ECLI:NL:RVS:2020:1101

Raad van State

Datum uitspraak
22 april 2020
Publicatiedatum
22 april 2020
Zaaknummer
202000468/1/V3
Instantie
Raad van State
Type
Uitspraak
Procedures
  • Hoger beroep
Rechters
Vindplaatsen
  • Rechtspraak.nl
AI samenvatting door LexboostAutomatisch gegenereerd

Hoger beroep tegen de uitspraak van de rechtbank Den Haag inzake vreemdelingenbewaring en schadevergoeding

In deze zaak gaat het om een hoger beroep van de staatssecretaris van Justitie en Veiligheid tegen een uitspraak van de rechtbank Den Haag, zittingsplaats Zwolle, van 17 januari 2020. De rechtbank had het beroep van de vreemdeling gegrond verklaard, de maatregel van vreemdelingenbewaring opgeheven en schadevergoeding toegekend.

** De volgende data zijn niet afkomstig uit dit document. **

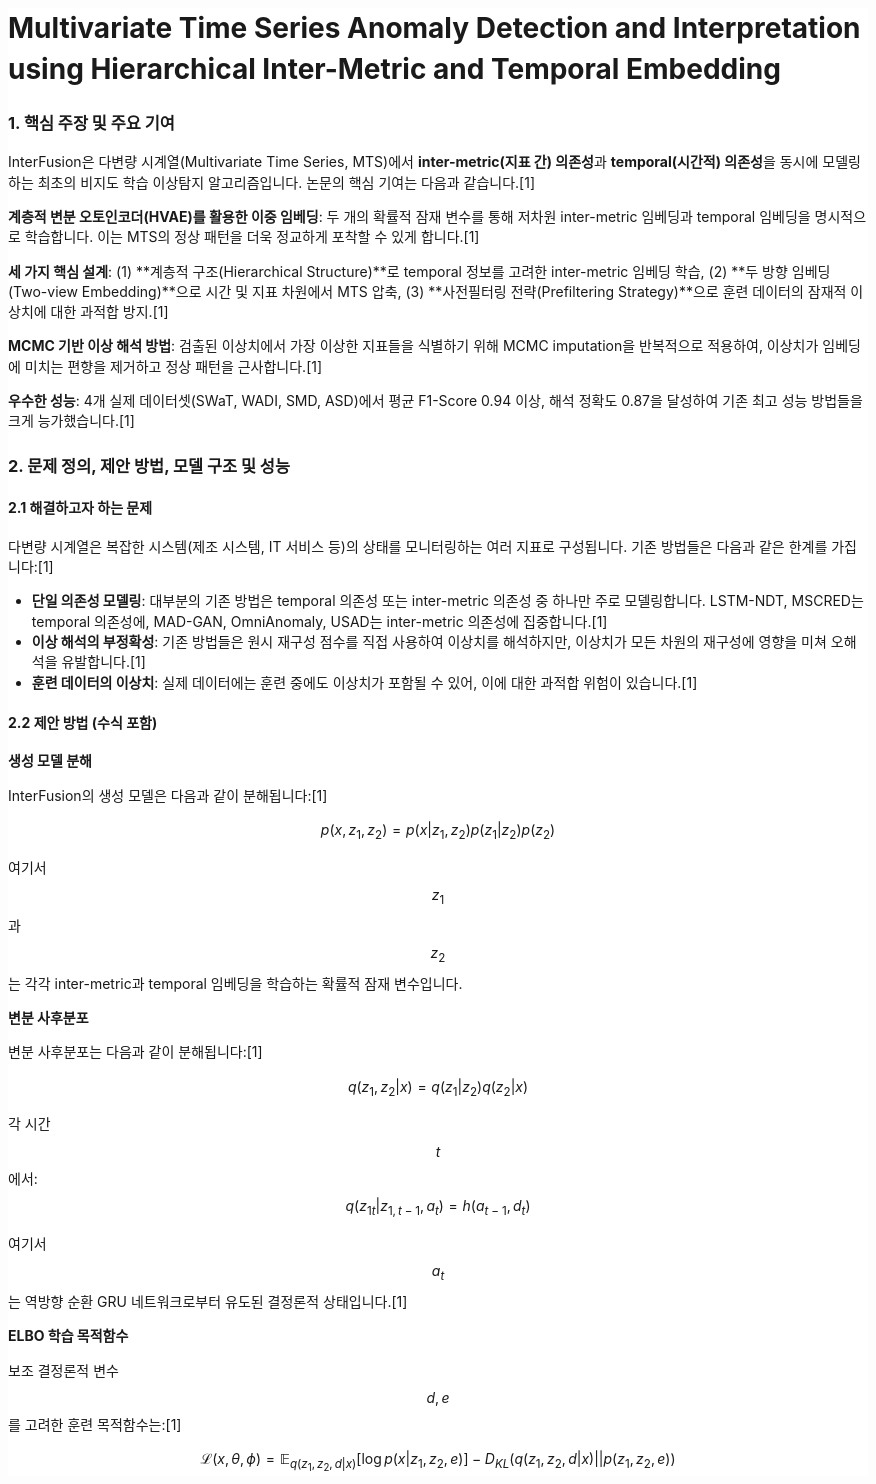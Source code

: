 # Multivariate Time Series Anomaly Detection and Interpretation using Hierarchical Inter-Metric and Temporal Embedding

### 1. 핵심 주장 및 주요 기여

InterFusion은 다변량 시계열(Multivariate Time Series, MTS)에서 **inter-metric(지표 간) 의존성**과 **temporal(시간적) 의존성**을 동시에 모델링하는 최초의 비지도 학습 이상탐지 알고리즘입니다. 논문의 핵심 기여는 다음과 같습니다.[1]

**계층적 변분 오토인코더(HVAE)를 활용한 이중 임베딩**: 두 개의 확률적 잠재 변수를 통해 저차원 inter-metric 임베딩과 temporal 임베딩을 명시적으로 학습합니다. 이는 MTS의 정상 패턴을 더욱 정교하게 포착할 수 있게 합니다.[1]

**세 가지 핵심 설계**: (1) **계층적 구조(Hierarchical Structure)**로 temporal 정보를 고려한 inter-metric 임베딩 학습, (2) **두 방향 임베딩(Two-view Embedding)**으로 시간 및 지표 차원에서 MTS 압축, (3) **사전필터링 전략(Prefiltering Strategy)**으로 훈련 데이터의 잠재적 이상치에 대한 과적합 방지.[1]

**MCMC 기반 이상 해석 방법**: 검출된 이상치에서 가장 이상한 지표들을 식별하기 위해 MCMC imputation을 반복적으로 적용하여, 이상치가 임베딩에 미치는 편향을 제거하고 정상 패턴을 근사합니다.[1]

**우수한 성능**: 4개 실제 데이터셋(SWaT, WADI, SMD, ASD)에서 평균 F1-Score 0.94 이상, 해석 정확도 0.87을 달성하여 기존 최고 성능 방법들을 크게 능가했습니다.[1]

### 2. 문제 정의, 제안 방법, 모델 구조 및 성능

#### 2.1 해결하고자 하는 문제

다변량 시계열은 복잡한 시스템(제조 시스템, IT 서비스 등)의 상태를 모니터링하는 여러 지표로 구성됩니다. 기존 방법들은 다음과 같은 한계를 가집니다:[1]

- **단일 의존성 모델링**: 대부분의 기존 방법은 temporal 의존성 또는 inter-metric 의존성 중 하나만 주로 모델링합니다. LSTM-NDT, MSCRED는 temporal 의존성에, MAD-GAN, OmniAnomaly, USAD는 inter-metric 의존성에 집중합니다.[1]
- **이상 해석의 부정확성**: 기존 방법들은 원시 재구성 점수를 직접 사용하여 이상치를 해석하지만, 이상치가 모든 차원의 재구성에 영향을 미쳐 오해석을 유발합니다.[1]
- **훈련 데이터의 이상치**: 실제 데이터에는 훈련 중에도 이상치가 포함될 수 있어, 이에 대한 과적합 위험이 있습니다.[1]

#### 2.2 제안 방법 (수식 포함)

**생성 모델 분해**

InterFusion의 생성 모델은 다음과 같이 분해됩니다:[1]

$$p(x, z_1, z_2) = p(x|z_1, z_2)p(z_1|z_2)p(z_2)$$

여기서 $$z_1$$과 $$z_2$$는 각각 inter-metric과 temporal 임베딩을 학습하는 확률적 잠재 변수입니다.

**변분 사후분포**

변분 사후분포는 다음과 같이 분해됩니다:[1]

$$q(z_1, z_2|x) = q(z_1|z_2)q(z_2|x)$$

각 시간 $$t$$에서: $$q(z_{1t}|z_{1,t-1}, a_t) = h(a_{t-1}, d_t)$$

여기서 $$a_t$$는 역방향 순환 GRU 네트워크로부터 유도된 결정론적 상태입니다.[1]

**ELBO 학습 목적함수**

보조 결정론적 변수 $$d, e$$를 고려한 훈련 목적함수는:[1]

$$\mathcal{L}(x,\theta,\phi) = \mathbb{E}_{q(z_1,z_2,d|x)}\left[\log p(x|z_1, z_2, e)\right] - D_{KL}(q(z_1, z_2, d|x)||p(z_1, z_2, e))$$
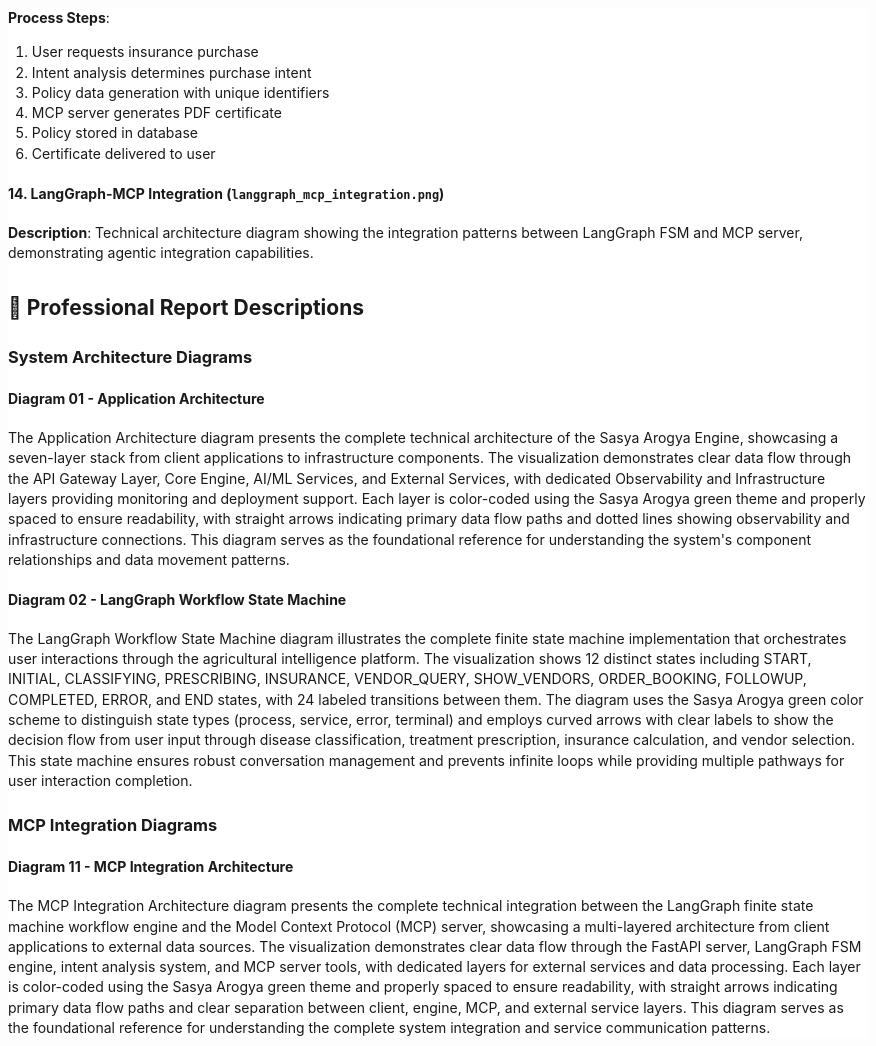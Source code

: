 **Process Steps**:
1. User requests insurance purchase
2. Intent analysis determines purchase intent
3. Policy data generation with unique identifiers
4. MCP server generates PDF certificate
5. Policy stored in database
6. Certificate delivered to user

#### 14. **LangGraph-MCP Integration** (`langgraph_mcp_integration.png`)
**Description**: Technical architecture diagram showing the integration patterns between LangGraph FSM and MCP server, demonstrating agentic integration capabilities.

## 🎯 **Professional Report Descriptions**

### System Architecture Diagrams

#### Diagram 01 - Application Architecture
The Application Architecture diagram presents the complete technical architecture of the Sasya Arogya Engine, showcasing a seven-layer stack from client applications to infrastructure components. The visualization demonstrates clear data flow through the API Gateway Layer, Core Engine, AI/ML Services, and External Services, with dedicated Observability and Infrastructure layers providing monitoring and deployment support. Each layer is color-coded using the Sasya Arogya green theme and properly spaced to ensure readability, with straight arrows indicating primary data flow paths and dotted lines showing observability and infrastructure connections. This diagram serves as the foundational reference for understanding the system's component relationships and data movement patterns.

#### Diagram 02 - LangGraph Workflow State Machine
The LangGraph Workflow State Machine diagram illustrates the complete finite state machine implementation that orchestrates user interactions through the agricultural intelligence platform. The visualization shows 12 distinct states including START, INITIAL, CLASSIFYING, PRESCRIBING, INSURANCE, VENDOR_QUERY, SHOW_VENDORS, ORDER_BOOKING, FOLLOWUP, COMPLETED, ERROR, and END states, with 24 labeled transitions between them. The diagram uses the Sasya Arogya green color scheme to distinguish state types (process, service, error, terminal) and employs curved arrows with clear labels to show the decision flow from user input through disease classification, treatment prescription, insurance calculation, and vendor selection. This state machine ensures robust conversation management and prevents infinite loops while providing multiple pathways for user interaction completion.

### MCP Integration Diagrams

#### Diagram 11 - MCP Integration Architecture
The MCP Integration Architecture diagram presents the complete technical integration between the LangGraph finite state machine workflow engine and the Model Context Protocol (MCP) server, showcasing a multi-layered architecture from client applications to external data sources. The visualization demonstrates clear data flow through the FastAPI server, LangGraph FSM engine, intent analysis system, and MCP server tools, with dedicated layers for external services and data processing. Each layer is color-coded using the Sasya Arogya green theme and properly spaced to ensure readability, with straight arrows indicating primary data flow paths and clear separation between client, engine, MCP, and external service layers. This diagram serves as the foundational reference for understanding the complete system integration and service communication patterns.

De vreemdeling was op 17 december 2019 in vreemdelingenbewaring gesteld. De staatssecretaris had op 20 december 2019 een vertrekgesprek gehouden, maar de rechtbank oordeelde dat de staatssecretaris onvoldoende voortvarend had gehandeld bij de uitzetting van de vreemdeling. De staatssecretaris ging in hoger beroep tegen de uitspraak van de rechtbank, waarbij hij betoogde dat de rechtbank ten onrechte had geoordeeld dat de bewaring vanaf het begin onrechtmatig was.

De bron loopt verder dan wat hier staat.